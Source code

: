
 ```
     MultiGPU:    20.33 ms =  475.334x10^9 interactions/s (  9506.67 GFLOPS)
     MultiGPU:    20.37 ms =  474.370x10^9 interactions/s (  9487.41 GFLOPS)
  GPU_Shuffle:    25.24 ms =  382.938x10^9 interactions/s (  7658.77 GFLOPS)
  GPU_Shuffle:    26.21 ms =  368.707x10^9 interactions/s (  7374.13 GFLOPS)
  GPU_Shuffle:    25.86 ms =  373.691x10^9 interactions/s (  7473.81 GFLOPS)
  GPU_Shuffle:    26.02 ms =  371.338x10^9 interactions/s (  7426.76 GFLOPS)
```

....

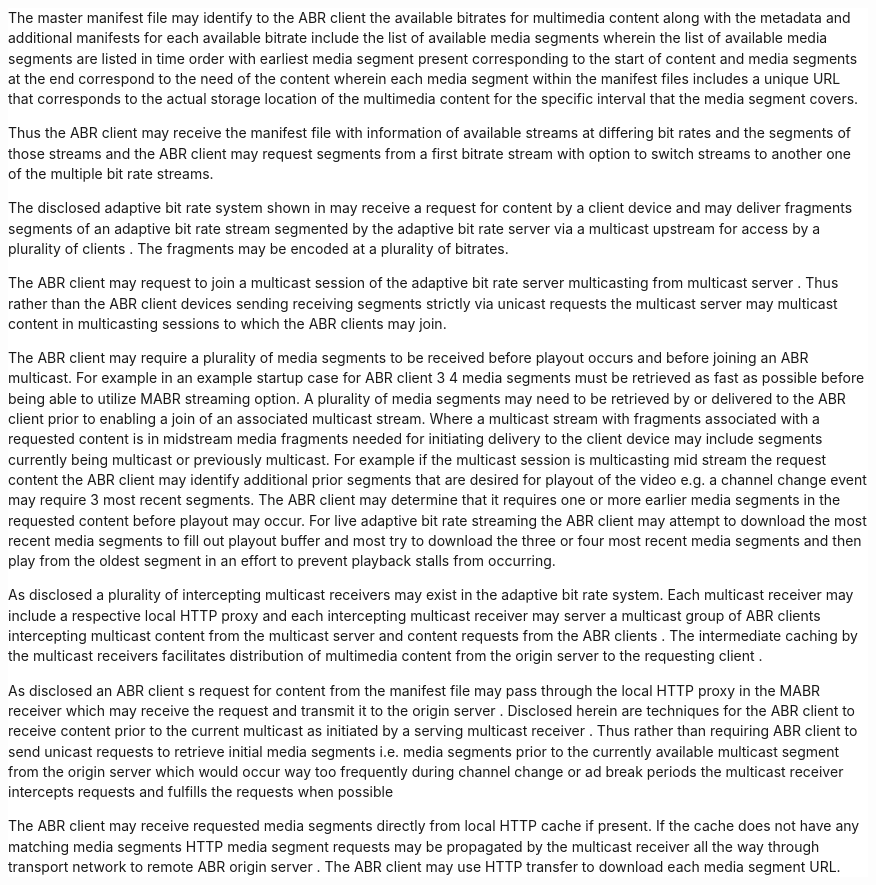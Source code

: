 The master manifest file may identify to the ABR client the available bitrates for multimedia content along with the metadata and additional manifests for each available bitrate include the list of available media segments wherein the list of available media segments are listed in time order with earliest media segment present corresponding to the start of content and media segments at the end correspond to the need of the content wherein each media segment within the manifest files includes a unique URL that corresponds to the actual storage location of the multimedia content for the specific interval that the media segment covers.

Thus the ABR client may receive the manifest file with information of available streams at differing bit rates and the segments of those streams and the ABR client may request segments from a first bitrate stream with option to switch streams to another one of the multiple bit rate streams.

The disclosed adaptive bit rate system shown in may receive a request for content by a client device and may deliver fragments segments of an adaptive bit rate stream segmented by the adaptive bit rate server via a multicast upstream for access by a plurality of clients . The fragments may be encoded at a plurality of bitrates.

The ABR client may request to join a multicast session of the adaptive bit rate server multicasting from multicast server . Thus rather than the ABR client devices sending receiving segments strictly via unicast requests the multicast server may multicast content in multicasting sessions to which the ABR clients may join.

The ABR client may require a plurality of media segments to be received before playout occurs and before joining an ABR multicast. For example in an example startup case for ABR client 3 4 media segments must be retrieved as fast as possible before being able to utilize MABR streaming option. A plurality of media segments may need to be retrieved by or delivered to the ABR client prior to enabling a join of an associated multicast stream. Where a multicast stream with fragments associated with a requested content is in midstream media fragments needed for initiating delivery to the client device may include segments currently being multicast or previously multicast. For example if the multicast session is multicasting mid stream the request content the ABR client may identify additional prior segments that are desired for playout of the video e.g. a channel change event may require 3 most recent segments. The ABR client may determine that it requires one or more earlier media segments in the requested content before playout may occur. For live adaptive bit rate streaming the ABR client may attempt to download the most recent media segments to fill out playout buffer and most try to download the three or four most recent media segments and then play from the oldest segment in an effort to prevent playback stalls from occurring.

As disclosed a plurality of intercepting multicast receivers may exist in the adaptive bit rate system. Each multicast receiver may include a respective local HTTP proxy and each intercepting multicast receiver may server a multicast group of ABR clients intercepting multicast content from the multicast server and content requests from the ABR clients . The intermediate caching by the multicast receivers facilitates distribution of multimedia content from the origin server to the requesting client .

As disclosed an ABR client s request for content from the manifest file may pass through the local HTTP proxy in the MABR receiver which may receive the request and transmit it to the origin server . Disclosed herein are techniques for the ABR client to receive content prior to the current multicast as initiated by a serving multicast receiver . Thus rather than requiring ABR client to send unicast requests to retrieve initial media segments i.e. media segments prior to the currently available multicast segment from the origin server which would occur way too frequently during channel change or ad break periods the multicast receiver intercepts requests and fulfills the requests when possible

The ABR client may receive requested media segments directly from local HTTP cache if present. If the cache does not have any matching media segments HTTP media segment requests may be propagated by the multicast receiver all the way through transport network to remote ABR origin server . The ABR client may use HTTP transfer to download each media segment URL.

....

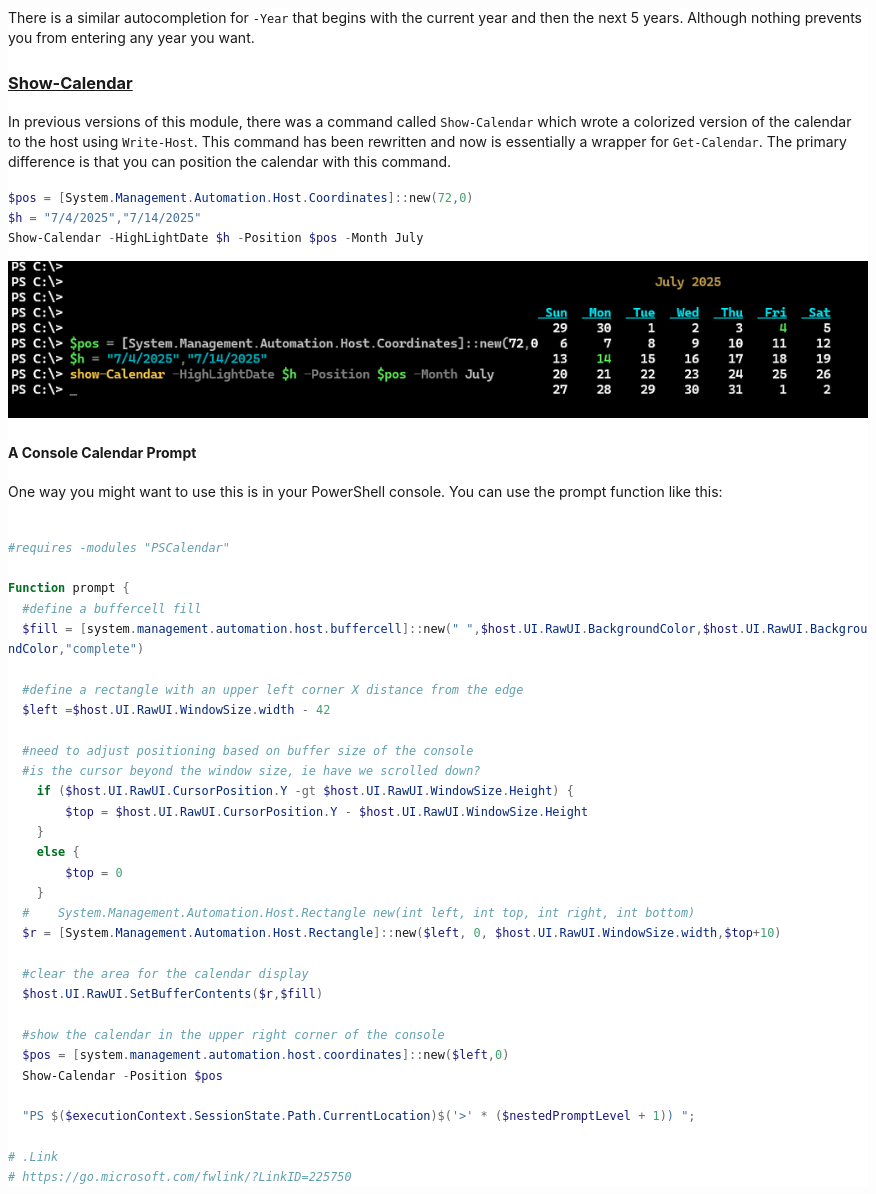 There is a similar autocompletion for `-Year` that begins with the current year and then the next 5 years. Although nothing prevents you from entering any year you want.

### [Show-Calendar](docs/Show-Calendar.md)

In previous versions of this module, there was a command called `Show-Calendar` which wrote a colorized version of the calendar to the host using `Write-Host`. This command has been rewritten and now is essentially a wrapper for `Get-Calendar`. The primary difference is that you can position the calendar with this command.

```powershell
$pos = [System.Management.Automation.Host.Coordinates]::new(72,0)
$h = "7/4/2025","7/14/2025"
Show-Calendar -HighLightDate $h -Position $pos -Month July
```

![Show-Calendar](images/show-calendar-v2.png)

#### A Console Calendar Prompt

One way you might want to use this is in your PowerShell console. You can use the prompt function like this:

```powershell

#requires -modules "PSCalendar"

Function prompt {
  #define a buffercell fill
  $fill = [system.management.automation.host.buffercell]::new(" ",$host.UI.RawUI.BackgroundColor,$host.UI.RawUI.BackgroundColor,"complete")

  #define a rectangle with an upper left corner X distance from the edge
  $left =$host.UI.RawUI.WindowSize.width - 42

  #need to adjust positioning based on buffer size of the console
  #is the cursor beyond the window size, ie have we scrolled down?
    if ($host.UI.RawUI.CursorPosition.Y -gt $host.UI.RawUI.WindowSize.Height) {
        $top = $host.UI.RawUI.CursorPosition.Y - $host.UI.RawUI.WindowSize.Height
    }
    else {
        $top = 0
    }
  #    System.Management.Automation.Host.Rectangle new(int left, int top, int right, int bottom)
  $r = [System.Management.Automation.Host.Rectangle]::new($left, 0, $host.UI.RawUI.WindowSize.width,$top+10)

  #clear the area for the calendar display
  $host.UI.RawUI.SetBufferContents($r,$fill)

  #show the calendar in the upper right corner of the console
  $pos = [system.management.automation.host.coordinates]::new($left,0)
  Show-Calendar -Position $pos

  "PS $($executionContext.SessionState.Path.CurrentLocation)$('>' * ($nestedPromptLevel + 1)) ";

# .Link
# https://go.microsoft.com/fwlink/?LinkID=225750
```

....

■ **What you will do**: Where a line of the entries contains "need", report that line.

■ **Answer for this exercise**:
: The master manifest file may identify to the ABR client the available bitrates for multimedia content along with the metadata and additional manifests for each available bitrate include the list of available media segments wherein the list of available media segments are listed in time order with earliest media segment present corresponding to the start of content and media segments at the end correspond to the need of the content wherein each media segment within the manifest files includes a unique URL that corresponds to the actual storage location of the multimedia content for the specific interval that the media segment covers.
The ABR client may require a plurality of media segments to be received before playout occurs and before joining an ABR multicast. For example in an example startup case for ABR client 3 4 media segments must be retrieved as fast as possible before being able to utilize MABR streaming option. A plurality of media segments may need to be retrieved by or delivered to the ABR client prior to enabling a join of an associated multicast stream. Where a multicast stream with fragments associated with a requested content is in midstream media fragments needed for initiating delivery to the client device may include segments currently being multicast or previously multicast. For example if the multicast session is multicasting mid stream the request content the ABR client may identify additional prior segments that are desired for playout of the video e.g. a channel change event may require 3 most recent segments. The ABR client may determine that it requires one or more earlier media segments in the requested content before playout may occur. For live adaptive bit rate streaming the ABR client may attempt to download the most recent media segments to fill out playout buffer and most try to download the three or four most recent media segments and then play from the oldest segment in an effort to prevent playback stalls from occurring.
  #need to adjust positioning based on buffer size of the console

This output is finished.